▸ **AIM OF THE EXERCISE**
Look below for the line that has "COVID-19 Tracker is". Set down the lines from there through the line that has "## Features", exactly as written.

Start of INFORMATION PROVIDED

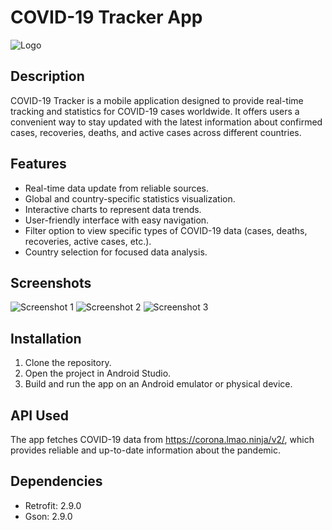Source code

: ﻿# COVID-19 Tracker App

![Logo](@drawable/4.jpg)

## Description

COVID-19 Tracker is a mobile application designed to provide real-time tracking and statistics for COVID-19 cases worldwide. It offers users a convenient way to stay updated with the latest information about confirmed cases, recoveries, deaths, and active cases across different countries.

## Features

- Real-time data update from reliable sources.
- Global and country-specific statistics visualization.
- Interactive charts to represent data trends.
- User-friendly interface with easy navigation.
- Filter option to view specific types of COVID-19 data (cases, deaths, recoveries, active cases, etc.).
- Country selection for focused data analysis.

## Screenshots

![Screenshot 1](@drawable/1.jpg)
![Screenshot 2](@drawable/2.jpg)
![Screenshot 3](@drawable/3.jpg)

## Installation

1. Clone the repository.
2. Open the project in Android Studio.
3. Build and run the app on an Android emulator or physical device.

## API Used

The app fetches COVID-19 data from https://corona.lmao.ninja/v2/, which provides reliable and up-to-date information about the pandemic.

## Dependencies

- Retrofit: 2.9.0
- Gson: 2.9.0

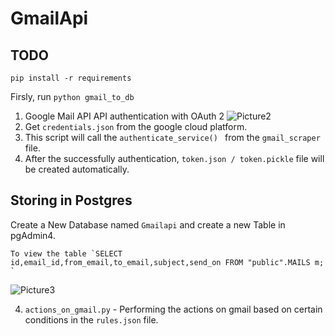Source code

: # GmailApi
## TODO
  `pip install -r requirements`


   Firsly, run `python gmail_to_db`
   1. Google Mail API API authentication with OAuth 2
    ![Picture2](https://user-images.githubusercontent.com/72887609/236460390-fa7ae6d1-184d-4ff5-af39-2dd5a4779e58.png)
   2. Get `credentials.json` from the google cloud platform.
   3. This script will call the `authenticate_service() ` from the `gmail_scraper` file.
   4. After the successfully authentication, `token.json / token.pickle` file will be created automatically.
   
   ## Storing in Postgres
   Create a New Database named `Gmailapi` and create a new Table in pgAdmin4.
          
    To view the table `SELECT id,email_id,from_email,to_email,subject,send_on FROM "public".MAILS m; `
  
  ![Picture3](https://user-images.githubusercontent.com/72887609/236476090-2595c267-301f-4192-b02f-3574507a75dd.png)


4. ` actions_on_gmail.py ` - Performing the actions on gmail based on certain conditions in the `rules.json` file.

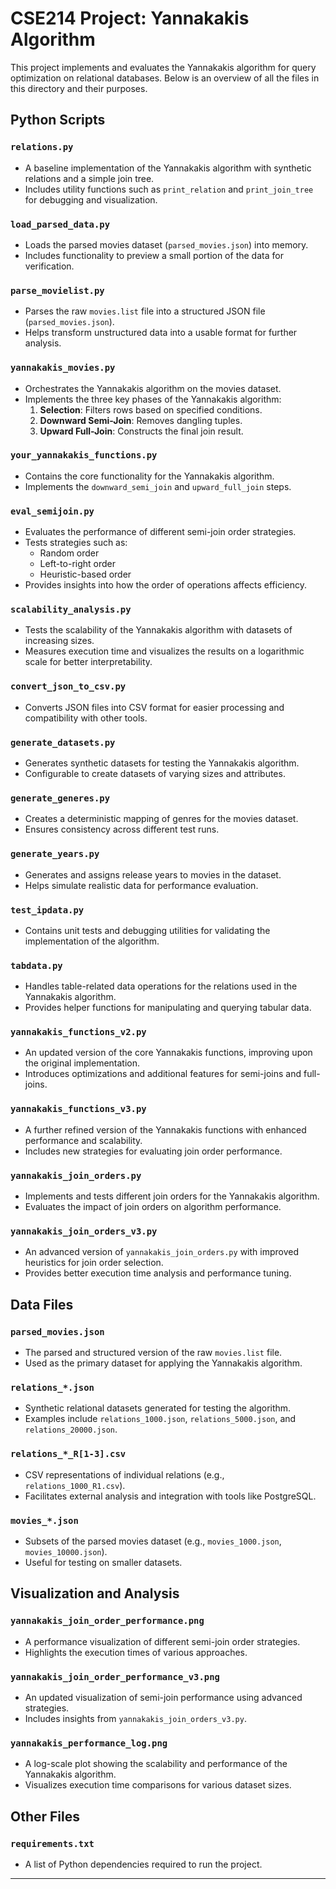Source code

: # **CSE214 Project: Yannakakis Algorithm**

This project implements and evaluates the Yannakakis algorithm for query optimization on relational databases. Below is an overview of all the files in this directory and their purposes.

## **Python Scripts**

### `relations.py`
- A baseline implementation of the Yannakakis algorithm with synthetic relations and a simple join tree.
- Includes utility functions such as `print_relation` and `print_join_tree` for debugging and visualization.

### `load_parsed_data.py`
- Loads the parsed movies dataset (`parsed_movies.json`) into memory.
- Includes functionality to preview a small portion of the data for verification.

### `parse_movielist.py`
- Parses the raw `movies.list` file into a structured JSON file (`parsed_movies.json`).
- Helps transform unstructured data into a usable format for further analysis.

### `yannakakis_movies.py`
- Orchestrates the Yannakakis algorithm on the movies dataset.
- Implements the three key phases of the Yannakakis algorithm:
  1. **Selection**: Filters rows based on specified conditions.
  2. **Downward Semi-Join**: Removes dangling tuples.
  3. **Upward Full-Join**: Constructs the final join result.

### `your_yannakakis_functions.py`
- Contains the core functionality for the Yannakakis algorithm.
- Implements the `downward_semi_join` and `upward_full_join` steps.

### `eval_semijoin.py`
- Evaluates the performance of different semi-join order strategies.
- Tests strategies such as:
  - Random order
  - Left-to-right order
  - Heuristic-based order
- Provides insights into how the order of operations affects efficiency.

### `scalability_analysis.py`
- Tests the scalability of the Yannakakis algorithm with datasets of increasing sizes.
- Measures execution time and visualizes the results on a logarithmic scale for better interpretability.

### `convert_json_to_csv.py`
- Converts JSON files into CSV format for easier processing and compatibility with other tools.

### `generate_datasets.py`
- Generates synthetic datasets for testing the Yannakakis algorithm.
- Configurable to create datasets of varying sizes and attributes.

### `generate_generes.py`
- Creates a deterministic mapping of genres for the movies dataset.
- Ensures consistency across different test runs.

### `generate_years.py`
- Generates and assigns release years to movies in the dataset.
- Helps simulate realistic data for performance evaluation.

### `test_ipdata.py`
- Contains unit tests and debugging utilities for validating the implementation of the algorithm.

### `tabdata.py`
- Handles table-related data operations for the relations used in the Yannakakis algorithm.
- Provides helper functions for manipulating and querying tabular data.

### `yannakakis_functions_v2.py`
- An updated version of the core Yannakakis functions, improving upon the original implementation.
- Introduces optimizations and additional features for semi-joins and full-joins.

### `yannakakis_functions_v3.py`
- A further refined version of the Yannakakis functions with enhanced performance and scalability.
- Includes new strategies for evaluating join order performance.

### `yannakakis_join_orders.py`
- Implements and tests different join orders for the Yannakakis algorithm.
- Evaluates the impact of join orders on algorithm performance.

### `yannakakis_join_orders_v3.py`
- An advanced version of `yannakakis_join_orders.py` with improved heuristics for join order selection.
- Provides better execution time analysis and performance tuning.

## **Data Files**

### `parsed_movies.json`
- The parsed and structured version of the raw `movies.list` file.
- Used as the primary dataset for applying the Yannakakis algorithm.

### `relations_*.json`
- Synthetic relational datasets generated for testing the algorithm.
- Examples include `relations_1000.json`, `relations_5000.json`, and `relations_20000.json`.

### `relations_*_R[1-3].csv`
- CSV representations of individual relations (e.g., `relations_1000_R1.csv`).
- Facilitates external analysis and integration with tools like PostgreSQL.

### `movies_*.json`
- Subsets of the parsed movies dataset (e.g., `movies_1000.json`, `movies_10000.json`).
- Useful for testing on smaller datasets.

## **Visualization and Analysis**

### `yannakakis_join_order_performance.png`
- A performance visualization of different semi-join order strategies.
- Highlights the execution times of various approaches.

### `yannakakis_join_order_performance_v3.png`
- An updated visualization of semi-join performance using advanced strategies.
- Includes insights from `yannakakis_join_orders_v3.py`.

### `yannakakis_performance_log.png`
- A log-scale plot showing the scalability and performance of the Yannakakis algorithm.
- Visualizes execution time comparisons for various dataset sizes.

## **Other Files**

### `requirements.txt`
- A list of Python dependencies required to run the project.



---
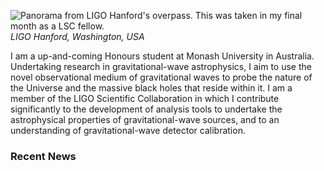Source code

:![Panorama from LIGO Hanford's overpass. This was taken in my final month as a LSC fellow.](hanford.png)
*LIGO Hanford, Washington, USA*

I am a up-and-coming Honours student at Monash University in Australia. Undertaking research in gravitational-wave astrophysics, I aim to use the novel observational medium of gravitational waves to probe the nature of the Universe and the massive black holes that reside within it. I am a member of the LIGO Scientific Collaboration in which I contribute significantly to the development of analysis tools to undertake the astrophysical properties of gravitational-wave sources, and to an understanding of gravitational-wave detector calibration. 

### Recent News

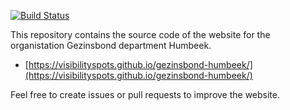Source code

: [![Build Status](https://travis-ci.org/visibilityspots/gezinsbond-humbeek.svg?branch=master)](https://travis-ci.org/visibilityspots/gezinsbond-humbeek)

This repository contains the source code of the website for the organistation Gezinsbond department Humbeek.

* [https://visibilityspots.github.io/gezinsbond-humbeek/](https://visibilityspots.github.io/gezinsbond-humbeek/)

Feel free to create issues or pull requests to improve the website.
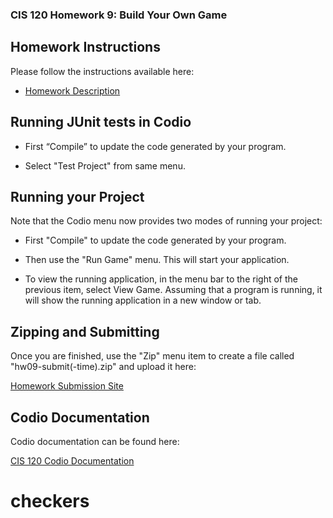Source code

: ### CIS 120 Homework 9: Build Your Own Game

## Homework Instructions

Please follow the instructions available here:

*   [Homework Description](http://www.cis.upenn.edu/~cis120/current/hw/hw09)

## Running JUnit tests in Codio

*   First “Compile” to update the code generated by your program.

*   Select "Test Project" from same menu.

## Running your Project

Note that the Codio menu now provides two modes of running your project:

*   First "Compile" to update the code generated by your program.

*   Then use the "Run Game" menu. This will start your application.

*   To view the running application, in the menu bar to the right of the
    previous item, select View Game. Assuming that a program is running, it will
    show the running application in a new window or tab.

## Zipping and Submitting

Once you are finished, use the "Zip" menu item to create a file called
"hw09-submit(-time).zip" and upload it here:

[Homework Submission Site](https://www.gradescope.com/courses/223042)

## Codio Documentation

Codio documentation can be found here:

[CIS 120 Codio Documentation](https://www.seas.upenn.edu/~cis120/current/codio/)
# checkers
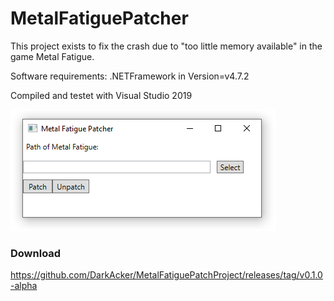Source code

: # MetalFatiguePatcher
This project exists to fix the crash due to "too little memory available" in the game Metal Fatigue.

Software requirements: .NETFramework in Version=v4.7.2

Compiled and testet with Visual Studio 2019

![application_view](pictures/application_view.png)

### Download
https://github.com/DarkAcker/MetalFatiguePatchProject/releases/tag/v0.1.0-alpha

End of INFORMATION PROVIDED

▸ **OUTPUT**
COVID-19 Tracker is a mobile application designed to provide real-time tracking and statistics for COVID-19 cases worldwide. It offers users a convenient way to stay updated with the latest information about confirmed cases, recoveries, deaths, and active cases across different countries.

## Features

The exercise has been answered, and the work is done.